**Dataset records:**
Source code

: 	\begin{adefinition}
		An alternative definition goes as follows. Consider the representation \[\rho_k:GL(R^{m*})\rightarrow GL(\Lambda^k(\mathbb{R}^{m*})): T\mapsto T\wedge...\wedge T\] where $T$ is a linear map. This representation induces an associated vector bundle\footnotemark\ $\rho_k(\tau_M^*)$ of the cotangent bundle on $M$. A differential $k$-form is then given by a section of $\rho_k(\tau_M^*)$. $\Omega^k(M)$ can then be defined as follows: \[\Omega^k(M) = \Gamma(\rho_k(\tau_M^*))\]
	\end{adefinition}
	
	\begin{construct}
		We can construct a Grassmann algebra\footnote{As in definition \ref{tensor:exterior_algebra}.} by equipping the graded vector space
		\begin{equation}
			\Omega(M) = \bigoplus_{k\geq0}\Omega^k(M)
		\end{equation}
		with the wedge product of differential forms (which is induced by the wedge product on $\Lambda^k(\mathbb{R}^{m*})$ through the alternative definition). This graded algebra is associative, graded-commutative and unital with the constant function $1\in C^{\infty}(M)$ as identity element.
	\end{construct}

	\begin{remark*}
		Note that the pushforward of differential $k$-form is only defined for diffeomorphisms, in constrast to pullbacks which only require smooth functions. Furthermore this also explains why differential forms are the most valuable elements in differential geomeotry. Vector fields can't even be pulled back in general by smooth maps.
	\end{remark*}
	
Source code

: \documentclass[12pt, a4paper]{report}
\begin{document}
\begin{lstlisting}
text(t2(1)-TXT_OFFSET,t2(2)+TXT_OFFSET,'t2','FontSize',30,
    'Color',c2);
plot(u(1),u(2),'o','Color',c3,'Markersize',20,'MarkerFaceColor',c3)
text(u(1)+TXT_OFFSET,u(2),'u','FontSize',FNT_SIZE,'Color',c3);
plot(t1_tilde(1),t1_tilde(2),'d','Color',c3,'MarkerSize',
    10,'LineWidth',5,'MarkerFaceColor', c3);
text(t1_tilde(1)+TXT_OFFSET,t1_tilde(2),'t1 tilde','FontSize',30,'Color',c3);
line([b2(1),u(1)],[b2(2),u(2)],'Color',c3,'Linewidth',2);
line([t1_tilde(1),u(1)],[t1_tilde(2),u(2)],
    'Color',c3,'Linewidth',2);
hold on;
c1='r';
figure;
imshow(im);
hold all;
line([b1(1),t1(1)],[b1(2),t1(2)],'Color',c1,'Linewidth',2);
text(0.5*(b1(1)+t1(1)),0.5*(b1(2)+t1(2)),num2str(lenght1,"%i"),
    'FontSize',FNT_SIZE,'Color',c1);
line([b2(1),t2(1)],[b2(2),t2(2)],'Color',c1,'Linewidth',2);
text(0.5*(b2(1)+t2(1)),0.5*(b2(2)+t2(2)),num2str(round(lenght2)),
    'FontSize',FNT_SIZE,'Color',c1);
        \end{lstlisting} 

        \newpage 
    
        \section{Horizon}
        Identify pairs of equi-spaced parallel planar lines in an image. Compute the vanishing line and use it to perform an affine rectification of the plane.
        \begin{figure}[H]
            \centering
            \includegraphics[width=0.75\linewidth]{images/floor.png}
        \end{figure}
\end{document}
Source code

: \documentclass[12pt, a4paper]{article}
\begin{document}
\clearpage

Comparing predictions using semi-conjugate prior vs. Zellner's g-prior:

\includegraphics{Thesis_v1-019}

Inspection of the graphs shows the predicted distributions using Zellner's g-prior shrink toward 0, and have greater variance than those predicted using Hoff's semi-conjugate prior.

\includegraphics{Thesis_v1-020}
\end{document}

**Assignment:**
Repeat exactly the lines of the data from the first one through the line with "An alternative definition", both of them included.

**Exercise answer:**
Source code

: 	\begin{adefinition}
		An alternative definition goes as follows. Consider the representation \[\rho_k:GL(R^{m*})\rightarrow GL(\Lambda^k(\mathbb{R}^{m*})): T\mapsto T\wedge...\wedge T\] where $T$ is a linear map. This representation induces an associated vector bundle\footnotemark\ $\rho_k(\tau_M^*)$ of the cotangent bundle on $M$. A differential $k$-form is then given by a section of $\rho_k(\tau_M^*)$. $\Omega^k(M)$ can then be defined as follows: \[\Omega^k(M) = \Gamma(\rho_k(\tau_M^*))\]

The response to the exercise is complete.